The controller is one of the Kafka brokers that, in addition to the usual broker functionality, is responsible for electing partition leaders. The first broker that starts in the cluster becomes the controller by creating an ephemeral node in ZooKeeper called /controller.

Kafka uses Zookeeper’s ephemeral node feature to elect a controller and to notify the controller when nodes join and leave the cluster. The controller is responsible for electing leaders among the partitions and replicas whenever it notices nodes join and leave the cluster. The controller uses the epoch number to prevent a “split brain” scenario where two nodes believe each is the current controller.

Controller => one broker will also function as the cluster controller - There is only one controller in a cluster at all times. Admin operations:

  • Assigning partitions to brokers
  • Monitoring for broker failures

The leader of the partition => partition is owned by a single broker in the cluster. A partition may be assigned to multiple brokers, which will result in the partition being replicated. Another broker can take over leadership if there is a broker failure. However, all consumers and producers operating on that partition must connect to the leader.


Messages in Kafka are categorized into topics. Topics are additionally broken down into a number of partitions A topic typically has multiple partitions, there is no guarantee of message time-ordering across the entire topic, just within a single partition.

Replicas are spread across available brokers, and each replica = one broker. RF 3 = 3 brokers

Dynamic topic configurations are maintained in Zookeeper.

Partitions are also the way that Kafka provides redundancy and scalability. Each partition can be hosted on a different server, which means that a single topic can be scaled horizontally across multiple servers to provide performance far beyond the ability of a single server.

  • num.partitions how many partitions a new topic is created with, primarily when automatic topic creation is enabled - DEFAULT 1 - The number of partitions for a topic can only be increased, never decreased

log-retention settings operate on log segments

  • The most common configuration for how long Kafka will retain messages is by time. log.retention.hours parameter, DEFAULT - 168 hours, or one week. log.retention.minutes the smaller unit size will take precedence if more than one is specified.

  • log.retention.bytes - applied per-partition - log.retention.bytes & messages may be removed when either criteria is met

  • log.segment.bytes - DEFAULT 1 GB

  • - The amount of time after which a log segment should be closed. --- NOT DEFAULT ---

  • message.max.bytes - DEFAULT 1MB - (or 1000000) - impact I/O throughput Coordinated with the consumer configuration fetch.message.max.bytes configuration on consumer amd the replica.fetch.max.bytes


Producers create new messages (publishers/writers).
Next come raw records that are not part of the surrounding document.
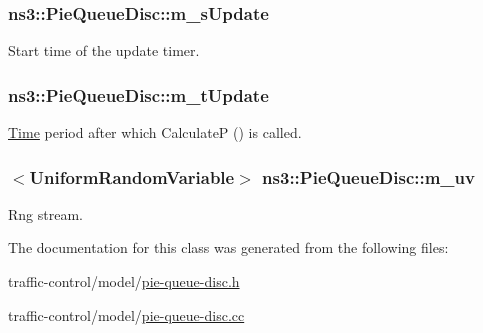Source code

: \subsubsection[{\texorpdfstring{m\+\_\+s\+Update}{m_sUpdate}}]{ ns3\+::\+Pie\+Queue\+Disc\+::m\+\_\+s\+Update\hspace{0.3cm}{\ttfamily [private]}}\hypertarget{classns3_1_1PieQueueDisc_a25258274d61df8126b68fae4398a0918}{}\label{classns3_1_1PieQueueDisc_a25258274d61df8126b68fae4398a0918}


Start time of the update timer. 

\subsubsection[{\texorpdfstring{m\+\_\+t\+Update}{m_tUpdate}}]{ ns3\+::\+Pie\+Queue\+Disc\+::m\+\_\+t\+Update\hspace{0.3cm}{\ttfamily [private]}}\hypertarget{classns3_1_1PieQueueDisc_abf2ddf0a8be15f28fab235144118b06c}{}\label{classns3_1_1PieQueueDisc_abf2ddf0a8be15f28fab235144118b06c}


\hyperlink{classns3_1_1Time}{Time} period after which CalculateP () is called. 

\subsubsection[{\texorpdfstring{m\+\_\+uv}{m_uv}}]{$<${\bf Uniform\+Random\+Variable}$>$ ns3\+::\+Pie\+Queue\+Disc\+::m\+\_\+uv\hspace{0.3cm}{\ttfamily [private]}}\hypertarget{classns3_1_1PieQueueDisc_abcef525d0e61ee838769b2dc714f232a}{}\label{classns3_1_1PieQueueDisc_abcef525d0e61ee838769b2dc714f232a}


Rng stream. 



The documentation for this class was generated from the following files\+:\begin{DoxyCompactItemize}
\item 
traffic-\/control/model/\hyperlink{pie-queue-disc_8h}{pie-\/queue-\/disc.\+h}\item 
traffic-\/control/model/\hyperlink{pie-queue-disc_8cc}{pie-\/queue-\/disc.\+cc}\end{DoxyCompactItemize}
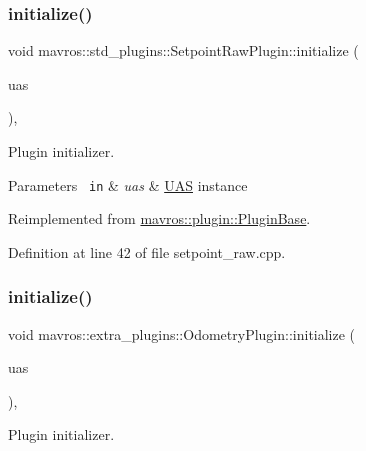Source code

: \subsubsection{\texorpdfstring{initialize()}{initialize()}\hspace{0.1cm}{\footnotesize\ttfamily [25/41]}}
{\footnotesize\ttfamily void mavros\+::std\+\_\+plugins\+::\+Setpoint\+Raw\+Plugin\+::initialize (\begin{DoxyParamCaption}\item[{\mbox{\hyperlink{classmavros_1_1UAS}{U\+AS}} \&}]{uas }\end{DoxyParamCaption})\hspace{0.3cm}{\ttfamily [inline]}, {\ttfamily [virtual]}}



Plugin initializer. 


\begin{DoxyParams}[1]{Parameters}
\mbox{\texttt{ in}}  & {\em uas} & {\ttfamily \mbox{\hyperlink{classmavros_1_1UAS}{U\+AS}}} instance \\
\hline
\end{DoxyParams}


Reimplemented from \mbox{\hyperlink{group__plugin_gad5313a41da4d26acbbabf008cdc21e82}{mavros\+::plugin\+::\+Plugin\+Base}}.



Definition at line 42 of file setpoint\+\_\+raw.\+cpp.

\mbox{\label{group__plugin_gafc4d5bae52e8335f3fd027ef6c664c5a}} 
\subsubsection{\texorpdfstring{initialize()}{initialize()}\hspace{0.1cm}{\footnotesize\ttfamily [26/41]}}
{\footnotesize\ttfamily void mavros\+::extra\+\_\+plugins\+::\+Odometry\+Plugin\+::initialize (\begin{DoxyParamCaption}\item[{\mbox{\hyperlink{classmavros_1_1UAS}{U\+AS}} \&}]{uas }\end{DoxyParamCaption})\hspace{0.3cm}{\ttfamily [inline]}, {\ttfamily [virtual]}}



Plugin initializer. 


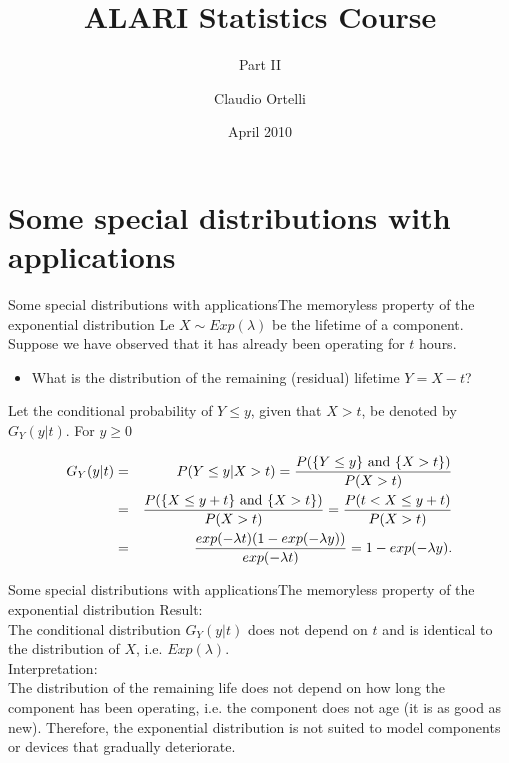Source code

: \documentclass[handout]{beamer}
\title[ALARI Statistics Course]{ALARI Statistics Course}
\subtitle{Part II}
\author[Claudio Ortelli]{Claudio Ortelli}
\institute[USI]{Universit\`{a} della Svizzera italiana}
\date[29/2010]{April 2010}
\begin{document}
\maketitle


\section{Some special distributions with applications}


\begin{frame}{Some special distributions with applications}{The memoryless property of the exponential distribution}
Le $X\sim Exp(\lambda)$ be the lifetime of a component. Suppose we have observed that it has already been operating 
for $t$ hours.
\begin{itemize}
 \item What is the distribution of the remaining (residual) lifetime $Y=X-t$?
\end{itemize}
Let the conditional probability of $Y \leq y$, given that $X>t$, be denoted by $G_Y(y\rvert t)$. For $y\geq 0$

\begin{eqnarray*}
G_Y(y\rvert t) &=& P(Y \leq y \rvert X>t) = \frac{P(\{Y \leq y \} \textnormal{ and } \{X>t\})}{P(X>t)} \\
&=& \frac{P(\{X \leq y+t \} \textnormal{ and } \{X>t\})}{P(X>t)} = \frac{P(t < X \leq y+t)}{P(X>t)} \\
&=& \frac{exp(-\lambda t)(1-exp(-\lambda y))}{exp(-\lambda t)} = 1-exp(-\lambda y).
\end{eqnarray*}
\end{frame}
 

\begin{frame}{Some special distributions with applications}{The memoryless property of the exponential distribution}
Result:\\
The conditional distribution $G_Y(y\rvert t)$ does not depend on $t$ and is identical to the distribution of $X$, i.e. 
$Exp(\lambda)$.\\
\vspace{1cm}
Interpretation:\\
The distribution of the remaining life does not depend on how long the component has been operating, i.e. the component 
does not age (it is as good as new). Therefore, the exponential distribution is not suited to model components or devices
that gradually deteriorate.  

\end{frame}
\end{document}
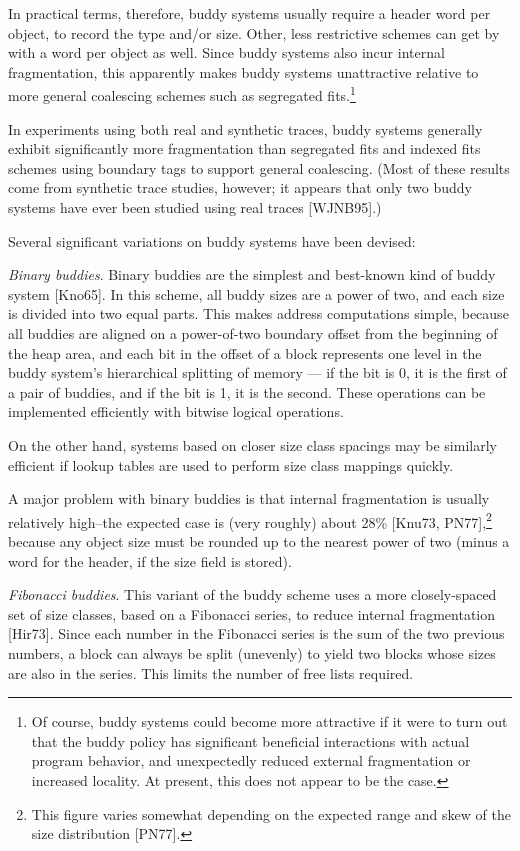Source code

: \documentclass[a4paper,12pt,notitlepage,twoside,openright]{article}
\begin{document}
In practical terms, therefore, buddy systems usually require a header word
per object, to record the type and/or size. Other, less restrictive schemes can
get by with a word per object as well. Since buddy systems also incur internal
fragmentation, this apparently makes buddy systems unattractive relative to
more general coalescing schemes such as segregated fits.\footnote{Of course, buddy systems could become more attractive if it were to turn out that
the buddy policy has significant beneficial interactions with actual program behavior,
and unexpectedly reduced external fragmentation or increased locality. At present,
this does not appear to be the case.}

In experiments using both real and synthetic traces, buddy systems generally
exhibit significantly more fragmentation than segregated fits and indexed fits
schemes using boundary tags to support general coalescing. (Most of these results
come from synthetic trace studies, however; it appears that only two buddy
systems have ever been studied using real traces [WJNB95].)

Several significant variations on buddy systems have been devised:

\emph{Binary buddies}. Binary buddies are the simplest and best-known kind of buddy
system [Kno65]. In this scheme, all buddy sizes are a power of two, and each size
is divided into two equal parts. This makes address computations simple, because
all buddies are aligned on a power-of-two boundary offset from the beginning of
the heap area, and each bit in the offset of a block represents one level in the
buddy system's hierarchical splitting of memory --- if the bit is 0, it is the first of
a pair of buddies, and if the bit is 1, it is the second. These operations can be
implemented efficiently with bitwise logical operations.

On the other hand, systems based on closer size class spacings may be similarly
efficient if lookup tables are used to perform size class mappings quickly.

A major problem with binary buddies is that internal fragmentation is usually
relatively high--the expected case is (very roughly) about 28\% [Knu73, PN77],\footnote{
This figure varies somewhat depending on the expected range and skew of the size
distribution [PN77].
}
because any object size must be rounded up to the nearest power of two (minus
a word for the header, if the size field is stored).

\emph{Fibonacci buddies}. This variant of the buddy scheme uses a more closely-spaced
set of size classes, based on a Fibonacci series, to reduce internal fragmentation
[Hir73]. Since each number in the Fibonacci series is the sum of the two previous
numbers, a block can always be split (unevenly) to yield two blocks whose sizes
are also in the series. This limits the number of free lists required.
\end{document}
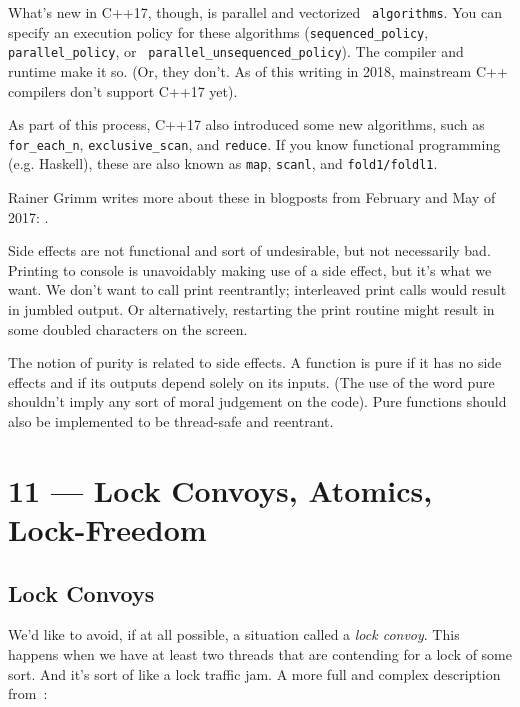 \documentclass[a4paper]{report}
\begin{document}
What's new in C++17, though, is parallel and vectorized {\tt
algorithms}. You can specify an execution policy for these algorithms
({\tt sequenced\_policy}, {\tt parallel\_policy}, or {\tt
parallel\_unsequenced\_policy}). The compiler and runtime make it
so. (Or, they don't. As of this writing in 2018, mainstream C++
compilers don't support C++17 yet).

As part of this process, C++17 also introduced some new algorithms, such as
{\tt for\_each\_n}, {\tt exclusive\_scan}, and {\tt reduce}.
If you know functional programming (e.g. Haskell), these are also known as
{\tt map}, {\tt scanl}, and {\tt fold1/foldl1}.

Rainer Grimm writes more about these in blogposts from February and May of 2017:
\cite{grimm17:_paral_algor_stand_templ_librar} \cite{grimm17:_c}.

Side effects are not functional and sort of undesirable, but not necessarily bad. Printing to console is unavoidably making use of a side effect, but it's what we want. We don't want to call print reentrantly; interleaved print calls would result in jumbled output. Or alternatively, restarting the print routine might result in some doubled characters on the screen.

The notion of purity is related to side effects. A function is pure if it has no side effects and if its outputs depend solely on its inputs. (The use of the word pure shouldn't imply any sort of moral judgement on the code). Pure functions should also be implemented to be thread-safe and reentrant.










\chapter*{11 --- Lock Convoys, Atomics, Lock-Freedom}


\section*{Lock Convoys}

We'd like to avoid, if at all possible, a situation called a \textit{lock convoy}. This happens when we have at least two threads that are contending for a lock of some sort. And it's sort of like a lock traffic jam. A more full and complex description from~\cite{lockconvoys}:
\end{document}
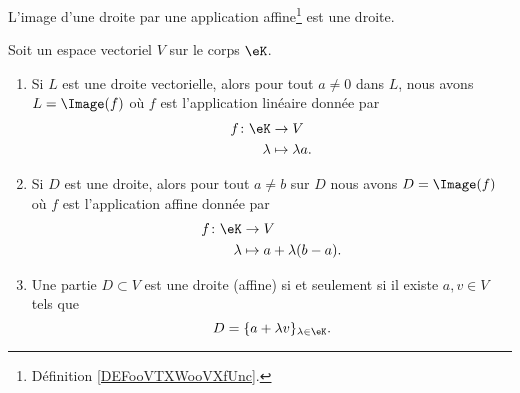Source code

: \begin{proposition}     \label{PROPooNTHVooWWyafJ}
	L'image d'une droite par une application affine\footnote{Définition \ref{DEFooVTXWooVXfUnc}.} est une droite.
\end{proposition}

\begin{lemma}       \label{LEMooRWASooOfwjdw}
	Soit un espace vectoriel \( V\) sur le corps \( \eK\).
	\begin{enumerate}
		\item       \label{ITEMooYQCIooOrhRwj}
		      Si \( L\) est une droite vectorielle, alors pour tout \( a\neq 0\) dans \( L\), nous avons \( L=\Image(f)\) où \( f\) est l'application linéaire donnée par
		      \begin{equation}
			      \begin{aligned}
				      f\colon \eK & \to V              \\
				      \lambda     & \mapsto \lambda a.
			      \end{aligned}
		      \end{equation}
		\item       \label{ITEMooZIGMooGruFMP}
		      Si \( D\) est une droite, alors pour tout \( a\neq b\) sur \( D\) nous avons \( D=\Image(f)\) où \( f\) est l'application affine donnée par
		      \begin{equation}
			      \begin{aligned}
				      f\colon \eK & \to V                   \\
				      \lambda     & \mapsto a+\lambda(b-a).
			      \end{aligned}
		      \end{equation}
		\item     \label{ITEMooOKJZooIHYDIk}
		      Une partie \( D\subset V\) est une droite (affine) si et seulement si il existe \( a,v\in V\) tels que
		      \begin{equation}
			      D=\{ a+\lambda v \}_{\lambda\in \eK}.
		      \end{equation}
	\end{enumerate}
\end{lemma}

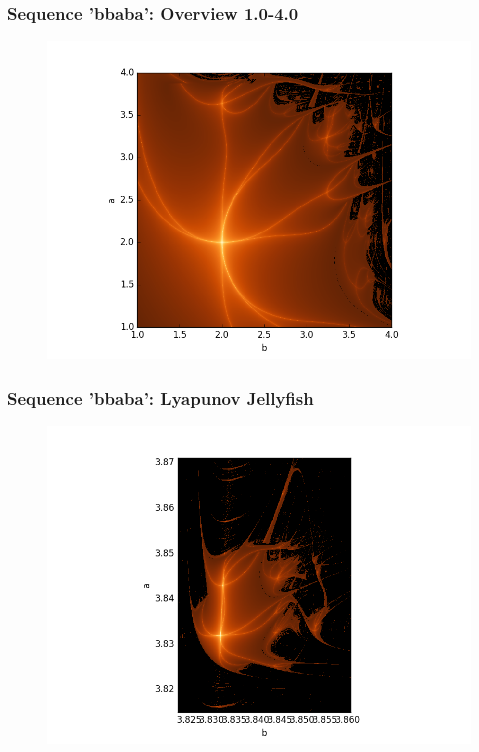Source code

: \documentclass[ignorenonframetext]{beamer}
\begin{document}
\begin{frame}
\frametitle{Sequence 'bbaba': Overview 1.0-4.0}
\begin{figure}[htbp]
\includegraphics[scale = 0.5]{pictures/Overview_bbaba.png}
\end{figure}
\end{frame}

\begin{frame}
\frametitle{Sequence 'bbaba': Lyapunov Jellyfish}
\begin{figure}[htbp]
\includegraphics[scale = 0.5]{pictures/bbaba_jellyfish.png}
\end{figure}
\end{frame}
\end{document}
A message will be produced to a specific topic.

The producer does not care what partition a specific message is written to and will balance messages over all partitions of a topic evenly. In some cases, the producer will direct messages to specific partitions. This is typically done using the message key and a partitioner that will generate a hash of the key and map it to a specific partition. This assures that all messages produced with a given key will get written to the same partition

Keys are necessary if you require strong ordering or grouping for messages that share the same key. If you require that messages with the same key are always seen in the correct order, attaching a key to messages will ensure messages with the same key always go to the same partition in a topic. Kafka guarantees order within a partition, but not across partitions in a topic, so alternatively not providing a key - which will result in round-robin distribution across partitions - will not maintain such order.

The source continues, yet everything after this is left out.